Walking to Hazor
Today we began with breakfast at the En-Gev Resort – veggies and salads must be quite popular in Israel, though they did have a few cereal and egg options as well. I guess this would be considered more of a "Mediterranean Cuisine." We headed along the north shore of Galilee up and over the north basaltic region to Hazor. This was the largest Canaanite city in the late Bronze Age in its day it was the same size as Nineveh. Up the mountain range of Moreh is where many of the Canaanites armies pulled together go ambush Joshua, but Joshua "came on them suddenly" at Moreh and utter destroyed them. He then proceeded back down to Hazor and burned the city. This was the only other tel besides Jericho that Joshua burned. Inside the palace or temple, one can see the cracked basalt stone from Joshua's fire. I talked to an archeologist on the site and she showed me to the remaining visible burn layer. The layer dates to late Bronze Age, more specifically to the 13th century. This would coincide with a late date for Joshua – however, at Jericho we had evidence for an early date. I personally hold to an early date for the exodus, so my first instinct is to say the archeology is a bit off. This will be a subject that I will want to study into further. Solomon came through later and fortified Hazor. This is the third city that where the Solomonic gate is present. We have now seen each of Solomon's three gates: Gezer, Lachish, and Hazor.
Walls of Dan
Our next stop was at the ancient city of Dan. Today the whole area is a natural reserve and rightly so. It is so green, wet and beautiful. If I had been a Danite, I would want to move up here too. As it is close to Mt. Hermon, there are many springs in the area. The largest spring in the Middle East is located here. The spring puts out about twenty-two liters of water per minute. Literally, a river runs forth from Dan. We began by hiking up to the ancient Laish gate. This is the second oldest gate in the world with 3,800 years of history. To put it into perspective, this is roughly the time Abraham would be traveling down from Haran. We then went down to the Omri and Ahab gate. In the city gate is where most of the city's business would take place as well as judgment from the city elders. The city elders literally acted as the city's father. As this was the weakest point in the city's defenses, sometimes a shrine to the city god would be set up here for protection. We then headed up to the location of an ancient Israelite shrine. Although Jeroboam had built alters from Bethel to Dan, this particular alter was from the Omri Dynasty.

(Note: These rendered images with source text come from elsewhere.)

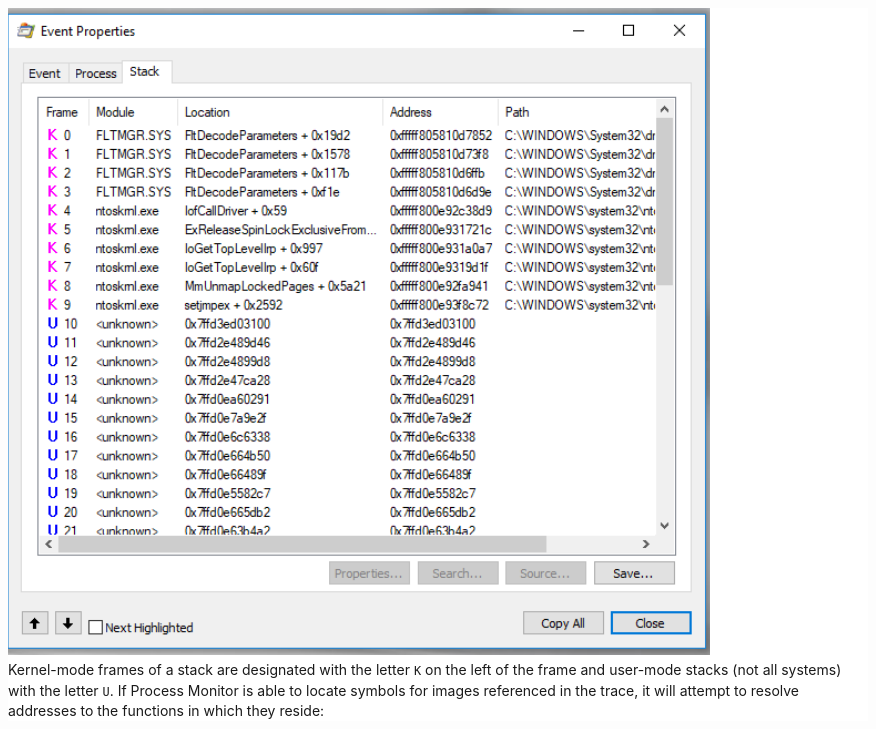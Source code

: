    ![stack](images/2022-05-11_06-04.png)  
   Kernel-mode frames of a stack are designated with the letter `K` on the left of the frame and user-mode stacks (not all systems) with the letter `U`. If Process Monitor is able to locate symbols for images referenced in the trace, it will attempt to resolve addresses to the functions in which they reside: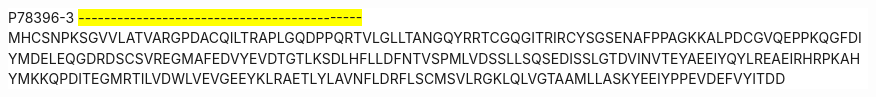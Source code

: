 P78396-3
<span style='background-color: yellow;'>-</span><span style='background-color: yellow;'>-</span><span style='background-color: yellow;'>-</span><span style='background-color: yellow;'>-</span><span style='background-color: yellow;'>-</span><span style='background-color: yellow;'>-</span><span style='background-color: yellow;'>-</span><span style='background-color: yellow;'>-</span><span style='background-color: yellow;'>-</span><span style='background-color: yellow;'>-</span><span style='background-color: yellow;'>-</span><span style='background-color: yellow;'>-</span><span style='background-color: yellow;'>-</span><span style='background-color: yellow;'>-</span><span style='background-color: yellow;'>-</span><span style='background-color: yellow;'>-</span><span style='background-color: yellow;'>-</span><span style='background-color: yellow;'>-</span><span style='background-color: yellow;'>-</span><span style='background-color: yellow;'>-</span><span style='background-color: yellow;'>-</span><span style='background-color: yellow;'>-</span><span style='background-color: yellow;'>-</span><span style='background-color: yellow;'>-</span><span style='background-color: yellow;'>-</span><span style='background-color: yellow;'>-</span><span style='background-color: yellow;'>-</span><span style='background-color: yellow;'>-</span><span style='background-color: yellow;'>-</span><span style='background-color: yellow;'>-</span><span style='background-color: yellow;'>-</span><span style='background-color: yellow;'>-</span><span style='background-color: yellow;'>-</span><span style='background-color: yellow;'>-</span><span style='background-color: yellow;'>-</span><span style='background-color: yellow;'>-</span><span style='background-color: yellow;'>-</span><span style='background-color: yellow;'>-</span><span style='background-color: yellow;'>-</span><span style='background-color: yellow;'>-</span><span style='background-color: yellow;'>-</span><span style='background-color: yellow;'>-</span><span style='background-color: yellow;'>-</span><span style='background-color: yellow;'>-</span><span>M</span><span>H</span><span>C</span><span>S</span><span>N</span><span>P</span><span>K</span><span>S</span><span>G</span><span>V</span><span>V</span><span>L</span><span>A</span><span>T</span><span>V</span><span>A</span><span>R</span><span>G</span><span>P</span><span>D</span><span>A</span><span>C</span><span>Q</span><span>I</span><span>L</span><span>T</span><span>R</span><span>A</span><span>P</span><span>L</span><span>G</span><span>Q</span><span>D</span><span>P</span><span>P</span><span>Q</span><span>R</span><span>T</span><span>V</span><span>L</span><span>G</span><span>L</span><span>L</span><span>T</span><span>A</span><span>N</span><span>G</span><span>Q</span><span>Y</span><span>R</span><span>R</span><span>T</span><span>C</span><span>G</span><span>Q</span><span>G</span><span>I</span><span>T</span><span>R</span><span>I</span><span>R</span><span>C</span><span>Y</span><span>S</span><span>G</span><span>S</span><span>E</span><span>N</span><span>A</span><span>F</span><span>P</span><span>P</span><span>A</span><span>G</span><span>K</span><span>K</span><span>A</span><span>L</span><span>P</span><span>D</span><span>C</span><span>G</span><span>V</span><span>Q</span><span>E</span><span>P</span><span>P</span><span>K</span><span>Q</span><span>G</span><span>F</span><span>D</span><span>I</span><span>Y</span><span>M</span><span>D</span><span>E</span><span>L</span><span>E</span><span>Q</span><span>G</span><span>D</span><span>R</span><span>D</span><span>S</span><span>C</span><span>S</span><span>V</span><span>R</span><span>E</span><span>G</span><span>M</span><span>A</span><span>F</span><span>E</span><span>D</span><span>V</span><span>Y</span><span>E</span><span>V</span><span>D</span><span>T</span><span>G</span><span>T</span><span>L</span><span>K</span><span>S</span><span>D</span><span>L</span><span>H</span><span>F</span><span>L</span><span>L</span><span>D</span><span>F</span><span>N</span><span>T</span><span>V</span><span>S</span><span>P</span><span>M</span><span>L</span><span>V</span><span>D</span><span>S</span><span>S</span><span>L</span><span>L</span><span>S</span><span>Q</span><span>S</span><span>E</span><span>D</span><span>I</span><span>S</span><span>S</span><span>L</span><span>G</span><span>T</span><span>D</span><span>V</span><span>I</span><span>N</span><span>V</span><span>T</span><span>E</span><span>Y</span><span>A</span><span>E</span><span>E</span><span>I</span><span>Y</span><span>Q</span><span>Y</span><span>L</span><span>R</span><span>E</span><span>A</span><span>E</span><span>I</span><span>R</span><span>H</span><span>R</span><span>P</span><span>K</span><span>A</span><span>H</span><span>Y</span><span>M</span><span>K</span><span>K</span><span>Q</span><span>P</span><span>D</span><span>I</span><span>T</span><span>E</span><span>G</span><span>M</span><span>R</span><span>T</span><span>I</span><span>L</span><span>V</span><span>D</span><span>W</span><span>L</span><span>V</span><span>E</span><span>V</span><span>G</span><span>E</span><span>E</span><span>Y</span><span>K</span><span>L</span><span>R</span><span>A</span><span>E</span><span>T</span><span>L</span><span>Y</span><span>L</span><span>A</span><span>V</span><span>N</span><span>F</span><span>L</span><span>D</span><span>R</span><span>F</span><span>L</span><span>S</span><span>C</span><span>M</span><span>S</span><span>V</span><span>L</span><span>R</span><span>G</span><span>K</span><span>L</span><span>Q</span><span>L</span><span>V</span><span>G</span><span>T</span><span>A</span><span>A</span><span>M</span><span>L</span><span>L</span><span>A</span><span>S</span><span>K</span><span>Y</span><span>E</span><span>E</span><span>I</span><span>Y</span><span>P</span><span>P</span><span>E</span><span>V</span><span>D</span><span>E</span><span>F</span><span>V</span><span>Y</span><span>I</span><span>T</span><span>D</span><span>D</span>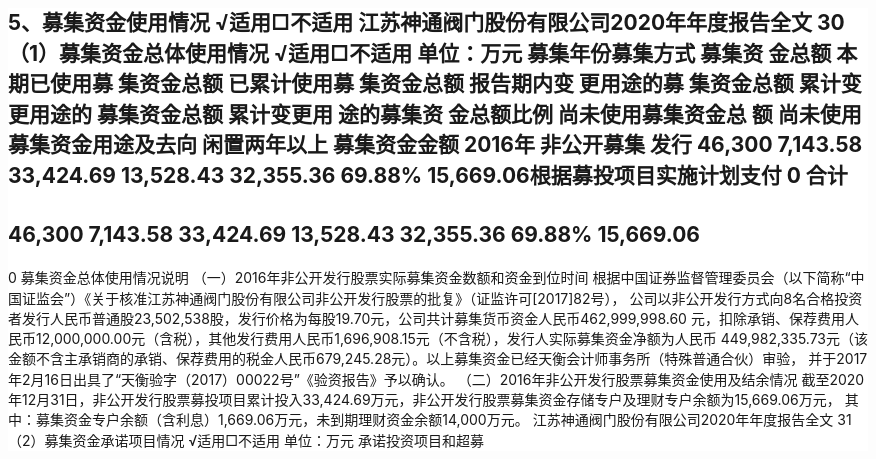 5、募集资金使用情况
√适用□不适用
江苏神通阀门股份有限公司2020年年度报告全文
30（1）募集资金总体使用情况
√适用□不适用
单位：万元
募集年份募集方式
募集资
金总额
本期已使用募
集资金总额
已累计使用募
集资金总额
报告期内变
更用途的募
集资金总额
累计变更用途的
募集资金总额
累计变更用
途的募集资
金总额比例
尚未使用募集资金总
额
尚未使用募集资金用途及去向
闲置两年以上
募集资金金额
2016年
非公开募集
发行
46,300
7,143.58
33,424.69
13,528.43
32,355.36
69.88%
15,669.06根据募投项目实施计划支付
0
合计
--
46,300
7,143.58
33,424.69
13,528.43
32,355.36
69.88%
15,669.06
--
0
募集资金总体使用情况说明
（一）2016年非公开发行股票实际募集资金数额和资金到位时间
根据中国证券监督管理委员会（以下简称“中国证监会”）《关于核准江苏神通阀门股份有限公司非公开发行股票的批复》（证监许可[2017]82号），
公司以非公开发行方式向8名合格投资者发行人民币普通股23,502,538股，发行价格为每股19.70元，公司共计募集货币资金人民币462,999,998.60
元，扣除承销、保荐费用人民币12,000,000.00元（含税），其他发行费用人民币1,696,908.15元（不含税），发行人实际募集资金净额为人民币
449,982,335.73元（该金额不含主承销商的承销、保荐费用的税金人民币679,245.28元）。以上募集资金已经天衡会计师事务所（特殊普通合伙）审验，
并于2017年2月16日出具了“天衡验字（2017）00022号”《验资报告》予以确认。
（二）2016年非公开发行股票募集资金使用及结余情况
截至2020年12月31日，非公开发行股票募投项目累计投入33,424.69万元，非公开发行股票募集资金存储专户及理财专户余额为15,669.06万元，
其中：募集资金专户余额（含利息）1,669.06万元，未到期理财资金余额14,000万元。
江苏神通阀门股份有限公司2020年年度报告全文
31
（2）募集资金承诺项目情况
√适用□不适用
单位：万元
承诺投资项目和超募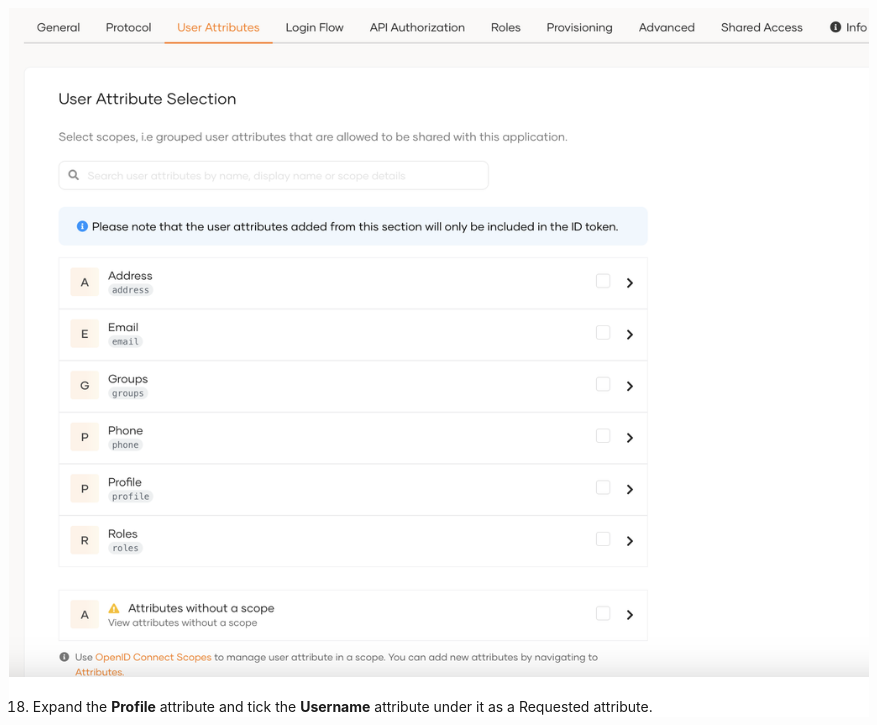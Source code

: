 ![user-attributes](../assets/img/learn/consent-manager/user-attributes.png)

18. Expand the **Profile** attribute and tick the **Username** attribute under it as a Requested attribute.<br/>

We headed back out and over to Caesarea Philippi. It was here that our Lord came with the disciples into the very heart of paganism. Here he asked the question, "who do you say that I am?" Peter answered, "You are the Christ, Son of the Living God." Why did Jesus bring them way out here? Perhaps there were a few reasons. Jesus had to be careful in how he claimed to be the Messiah. The people of Israel, and even the disciples were expecting someone like Maccabaeus – a warrior to free them from Rome. Had he pronounced himself messiah, the people would rally to fight and He could have case on his hands. Here in the remote upper Golan, Jesus could get alone with his disciples. Here too, his statement takes on new understanding. "The gates of hell shall not prevail against it." What are the gates of Hades? This gate is here in Caesarea Philippi. There once was a spring that flowed from the main cave. In Roman mythology, this would be a gate to the underworld, essentially "the gate of Hades." Today, all the pagan temples built at the site have long gone, but the rock (and the church) still remain. We then took a hike through the park to the other side, passing a few remains along the way. We crisscrossed the river making it to the large falls at the end.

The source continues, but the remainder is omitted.